**Problem description**
Your output should be the complete listing, repeated exactly.
Start of Given data
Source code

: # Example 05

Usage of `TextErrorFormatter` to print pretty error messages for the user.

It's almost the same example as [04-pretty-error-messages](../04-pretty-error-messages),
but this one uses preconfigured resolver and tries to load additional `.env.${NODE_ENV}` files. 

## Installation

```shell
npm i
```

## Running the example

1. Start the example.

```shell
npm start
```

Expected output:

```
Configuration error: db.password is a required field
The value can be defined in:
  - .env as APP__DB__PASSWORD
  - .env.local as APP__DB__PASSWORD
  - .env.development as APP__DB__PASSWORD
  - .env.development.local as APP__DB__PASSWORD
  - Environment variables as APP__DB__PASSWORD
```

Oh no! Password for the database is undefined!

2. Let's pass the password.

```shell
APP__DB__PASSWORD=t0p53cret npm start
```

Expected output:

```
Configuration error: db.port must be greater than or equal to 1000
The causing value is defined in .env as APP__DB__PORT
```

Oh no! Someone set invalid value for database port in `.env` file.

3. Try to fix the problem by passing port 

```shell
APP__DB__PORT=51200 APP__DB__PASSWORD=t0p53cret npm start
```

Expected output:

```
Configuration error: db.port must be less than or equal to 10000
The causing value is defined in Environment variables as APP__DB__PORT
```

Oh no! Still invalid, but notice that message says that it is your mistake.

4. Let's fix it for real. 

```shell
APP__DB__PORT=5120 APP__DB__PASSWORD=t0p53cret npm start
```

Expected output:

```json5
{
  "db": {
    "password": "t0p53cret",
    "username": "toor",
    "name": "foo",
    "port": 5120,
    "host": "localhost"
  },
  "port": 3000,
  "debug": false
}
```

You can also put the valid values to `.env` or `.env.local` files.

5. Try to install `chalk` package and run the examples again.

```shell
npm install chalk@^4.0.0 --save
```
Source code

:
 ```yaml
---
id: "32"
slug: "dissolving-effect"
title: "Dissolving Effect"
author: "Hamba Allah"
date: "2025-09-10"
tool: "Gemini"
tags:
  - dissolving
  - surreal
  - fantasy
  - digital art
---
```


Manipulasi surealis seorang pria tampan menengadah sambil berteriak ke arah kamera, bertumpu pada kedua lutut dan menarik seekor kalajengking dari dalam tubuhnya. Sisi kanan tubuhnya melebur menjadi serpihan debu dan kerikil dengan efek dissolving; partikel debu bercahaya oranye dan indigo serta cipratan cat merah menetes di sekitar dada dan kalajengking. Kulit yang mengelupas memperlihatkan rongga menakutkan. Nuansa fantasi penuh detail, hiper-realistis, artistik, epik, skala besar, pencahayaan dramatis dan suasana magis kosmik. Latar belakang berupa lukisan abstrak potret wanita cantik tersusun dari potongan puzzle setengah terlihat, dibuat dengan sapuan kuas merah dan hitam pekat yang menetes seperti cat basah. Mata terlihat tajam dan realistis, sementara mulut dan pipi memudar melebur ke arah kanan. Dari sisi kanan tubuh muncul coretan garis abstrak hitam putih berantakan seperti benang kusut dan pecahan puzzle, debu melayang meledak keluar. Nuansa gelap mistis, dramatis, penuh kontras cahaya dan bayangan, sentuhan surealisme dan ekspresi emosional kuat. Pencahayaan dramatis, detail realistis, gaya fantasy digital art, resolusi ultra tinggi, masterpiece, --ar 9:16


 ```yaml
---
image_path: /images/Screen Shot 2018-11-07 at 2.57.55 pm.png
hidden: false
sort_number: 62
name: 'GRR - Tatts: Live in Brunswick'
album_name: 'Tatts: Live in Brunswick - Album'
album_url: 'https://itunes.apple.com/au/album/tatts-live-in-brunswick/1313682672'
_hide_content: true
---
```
End of Given data
**Written response**
Source code

: # Example 05

Usage of `TextErrorFormatter` to print pretty error messages for the user.

It's almost the same example as [04-pretty-error-messages](../04-pretty-error-messages),
but this one uses preconfigured resolver and tries to load additional `.env.${NODE_ENV}` files. 

## Installation

```shell
npm i
```

## Running the example

1. Start the example.

```shell
npm start
```

Expected output:

```
Configuration error: db.password is a required field
The value can be defined in:
  - .env as APP__DB__PASSWORD
  - .env.local as APP__DB__PASSWORD
  - .env.development as APP__DB__PASSWORD
  - .env.development.local as APP__DB__PASSWORD
  - Environment variables as APP__DB__PASSWORD
```

Oh no! Password for the database is undefined!

2. Let's pass the password.

```shell
APP__DB__PASSWORD=t0p53cret npm start
```

Expected output:

```
Configuration error: db.port must be greater than or equal to 1000
The causing value is defined in .env as APP__DB__PORT
```

Oh no! Someone set invalid value for database port in `.env` file.

3. Try to fix the problem by passing port 

```shell
APP__DB__PORT=51200 APP__DB__PASSWORD=t0p53cret npm start
```

Expected output:

```
Configuration error: db.port must be less than or equal to 10000
The causing value is defined in Environment variables as APP__DB__PORT
```

Oh no! Still invalid, but notice that message says that it is your mistake.

4. Let's fix it for real. 

```shell
APP__DB__PORT=5120 APP__DB__PASSWORD=t0p53cret npm start
```

Expected output:

```json5
{
  "db": {
    "password": "t0p53cret",
    "username": "toor",
    "name": "foo",
    "port": 5120,
    "host": "localhost"
  },
  "port": 3000,
  "debug": false
}
```

You can also put the valid values to `.env` or `.env.local` files.

5. Try to install `chalk` package and run the examples again.

```shell
npm install chalk@^4.0.0 --save
```
Source code

:
 ```yaml
---
id: "32"
slug: "dissolving-effect"
title: "Dissolving Effect"
author: "Hamba Allah"
date: "2025-09-10"
tool: "Gemini"
tags:
  - dissolving
  - surreal
  - fantasy
  - digital art
---
```


Manipulasi surealis seorang pria tampan menengadah sambil berteriak ke arah kamera, bertumpu pada kedua lutut dan menarik seekor kalajengking dari dalam tubuhnya. Sisi kanan tubuhnya melebur menjadi serpihan debu dan kerikil dengan efek dissolving; partikel debu bercahaya oranye dan indigo serta cipratan cat merah menetes di sekitar dada dan kalajengking. Kulit yang mengelupas memperlihatkan rongga menakutkan. Nuansa fantasi penuh detail, hiper-realistis, artistik, epik, skala besar, pencahayaan dramatis dan suasana magis kosmik. Latar belakang berupa lukisan abstrak potret wanita cantik tersusun dari potongan puzzle setengah terlihat, dibuat dengan sapuan kuas merah dan hitam pekat yang menetes seperti cat basah. Mata terlihat tajam dan realistis, sementara mulut dan pipi memudar melebur ke arah kanan. Dari sisi kanan tubuh muncul coretan garis abstrak hitam putih berantakan seperti benang kusut dan pecahan puzzle, debu melayang meledak keluar. Nuansa gelap mistis, dramatis, penuh kontras cahaya dan bayangan, sentuhan surealisme dan ekspresi emosional kuat. Pencahayaan dramatis, detail realistis, gaya fantasy digital art, resolusi ultra tinggi, masterpiece, --ar 9:16


 ```yaml
---
image_path: /images/Screen Shot 2018-11-07 at 2.57.55 pm.png
hidden: false
sort_number: 62
name: 'GRR - Tatts: Live in Brunswick'
album_name: 'Tatts: Live in Brunswick - Album'
album_url: 'https://itunes.apple.com/au/album/tatts-live-in-brunswick/1313682672'
_hide_content: true
---
```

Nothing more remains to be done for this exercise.